We  have already looked at one of the observations on experts by HH Simon Barker QC in Bacciotinni & Cook -v- Gotelle & Goldsmith [2014] EWHC  3257 Ch. There we looked at “over eager” experts. The judge also had something to say about experts who appeared to have no knowledge of the requirements of CPR Part 35.


Both parties had planning experts who gave evidence in the case. Both experts were regarded as “tainted” by the judge due to failure to consider, or apply, the provisions of CPR 35.

  1. As to the prospects of the 1974 condition being lifted, the evidence of both planning witnesses is, to an extent and for different reasons, tainted.
  2. Mr Hancock, who is the claimant’s witness, was making his debut as an expert witness to the court. His evidence was not CPR 35 compliant, notwithstanding that his instruction pack had included a copy of CPR 35. When taken through certain provisions of CPR 35 in cross-examination, it became apparent that he was unfamiliar with CPR 35, and further, that he had really not addressed his mind to the approach to be taken by a court expert.
  3. In one respect, he did, however, have the advantage over Mr Le Grys, the defendant’s expert planning witness: Mr Hancock actually had experience of dealing with Suffolk Costal District Council.
  4. My assessment of Mr Hancock is that he was overcautious to the point of being unrealistically pessimistic.
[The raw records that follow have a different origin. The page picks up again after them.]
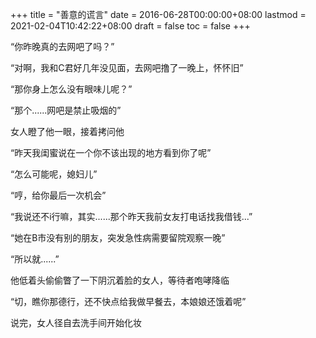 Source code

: +++
title = "善意的谎言"
date = 2016-06-28T00:00:00+08:00
lastmod = 2021-02-04T10:42:22+08:00
draft = false
toc = false
+++

“你昨晚真的去网吧了吗？”

“对啊，我和C君好几年没见面，去网吧撸了一晚上，怀怀旧”

“那你身上怎么没有眼味儿呢？”

“那个......网吧是禁止吸烟的”

女人瞪了他一眼，接着拷问他

“昨天我闺蜜说在一个你不该出现的地方看到你了呢”

“怎么可能呢，媳妇儿”

“哼，给你最后一次机会”

“我说还不i行嘛，其实......那个昨天我前女友打电话找我借钱...”

“她在B市没有别的朋友，突发急性病需要留院观察一晚”

“所以就......”

他低着头偷偷瞥了一下阴沉着脸的女人，等待者咆哮降临

“切，瞧你那德行，还不快点给我做早餐去，本娘娘还饿着呢”

说完，女人径自去洗手间开始化妆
I attribute this approach to the unusual, perhaps to him unique, nature of the problem he was to address, and to his default position, namely that of being very cautious in outlook and approach.
  5. Mr Le Grys on the other hand, and notwithstanding his obvious hostility to Mr Bacciottini, did engage with the problem by considering the post-2000 planning regime and examining what grounds there might be for refusing or accepting an application to lift the 1974 condition.
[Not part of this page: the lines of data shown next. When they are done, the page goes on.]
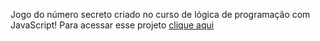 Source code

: Jogo do número secreto criado no curso de lógica de programação com JavaScript! Para acessar esse projeto  <a href="https://jogo-nu-ecru-28.vercel.app/" target="_blank">clique aqui</a>
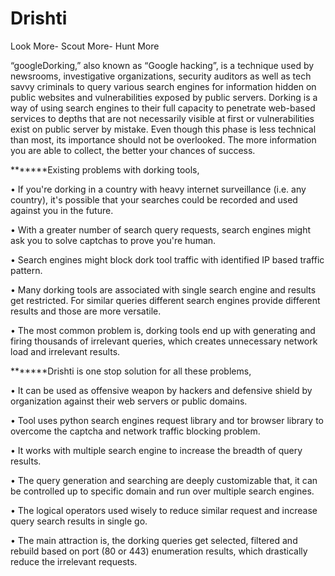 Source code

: # Drishti
Look More- Scout More- Hunt More

“googleDorking,” also known as “Google hacking”, is a technique used by newsrooms, investigative organizations, security auditors as well as tech savvy criminals to query various search engines for information hidden on public websites and vulnerabilities exposed by public servers. Dorking is a way of using search engines to their full capacity to penetrate web-based services to depths that are not necessarily visible at first or vulnerabilities exist on public server by mistake. Even though this phase is less technical than most, its importance should not be overlooked. The more information you are able to collect, the better your chances of success.

*******Existing problems with dorking tools,

•	If you're dorking in a country with heavy internet surveillance (i.e. any country), it's possible that your searches could be recorded and used against you in the future.

•	With a greater number of search query requests, search engines might ask you to solve captchas to prove you're human.

•	Search engines might block dork tool traffic with identified IP based traffic pattern.

•	Many dorking tools are associated with single search engine and results get restricted. For similar queries different search engines provide different results and those are more versatile.

•	The most common problem is, dorking tools end up with generating and firing thousands of irrelevant queries, which creates unnecessary network load and irrelevant results.



*******Drishti is one stop solution for all these problems,

•	It can be used as offensive weapon by hackers and defensive shield by organization against their web servers or public domains. 

•	Tool uses python search engines request library and tor browser library to overcome the captcha and network traffic blocking problem. 

•	It works with multiple search engine to increase the breadth of query results.

•	The query generation and searching are deeply customizable that, it can be controlled up to specific domain and run over multiple search engines.

•	The logical operators used wisely to reduce similar request and increase query search results in single go.

•	The main attraction is, the dorking queries get selected, filtered and rebuild based on port (80 or 443) enumeration results, which drastically reduce the irrelevant requests.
  6. My view of the planning opinion evidence is that Mr Le Grys’ opinion contains the more realistic appraisal of the prospects of the 1974 condition being lifted. In short, my view is that the prospects of the 1974 condition being lifted, in and after 2007, were, having regard to both the planning regime and the circumstances of the occupation of the property, very high.
  7. As to the value in 2007, subject to the 1974 planning condition, the value of The Granary was stated by Mr Clarke to be £125,000. However, as Mr Gatt Queen’s Counsel demonstrated in cross-examination, this valuation makes no sense when subjected to an arithmetical check test.
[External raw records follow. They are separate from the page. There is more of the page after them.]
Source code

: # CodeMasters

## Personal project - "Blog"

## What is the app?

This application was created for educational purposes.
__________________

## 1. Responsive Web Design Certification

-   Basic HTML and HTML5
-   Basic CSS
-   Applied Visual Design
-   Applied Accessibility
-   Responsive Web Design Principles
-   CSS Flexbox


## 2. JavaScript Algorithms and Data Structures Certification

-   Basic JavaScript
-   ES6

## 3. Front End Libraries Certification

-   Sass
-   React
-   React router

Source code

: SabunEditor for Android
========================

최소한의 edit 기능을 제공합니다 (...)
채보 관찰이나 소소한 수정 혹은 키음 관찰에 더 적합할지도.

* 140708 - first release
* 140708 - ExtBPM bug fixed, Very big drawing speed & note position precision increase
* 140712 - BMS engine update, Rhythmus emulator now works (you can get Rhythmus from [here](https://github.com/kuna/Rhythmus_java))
  8. Mr Clarke, like Mr Hancock, is a newcomer to the role of court expert witness. I consider that he gave his evidence openly during cross-examination. However, at the time when his report was written, the litigation had not commenced and he had not intended his report to be CPR 35 compliant.
  9. A later — some two and a half years later — statement purporting to bring his report within the CPR 35 criteria did not have that effect; again, as was demonstrated in cross-examination.
  10. I accept that Mr Clarke has considerable local knowledge as an estate agent and a valuer, but his approach to the question of the value of the property at May 2007, taking the 1974 condition into account, is, in his own words, “subjective and speculative”; it lacks the objectivity and reasoning expected of an expert to the court.


This highlights the importance of ensuring that the expert is familiar with the provisions of CPR Part 35 and complies with it.  Failure to comply is a fruitful source of cross-examination and, in many cases, renders the evidence worthless.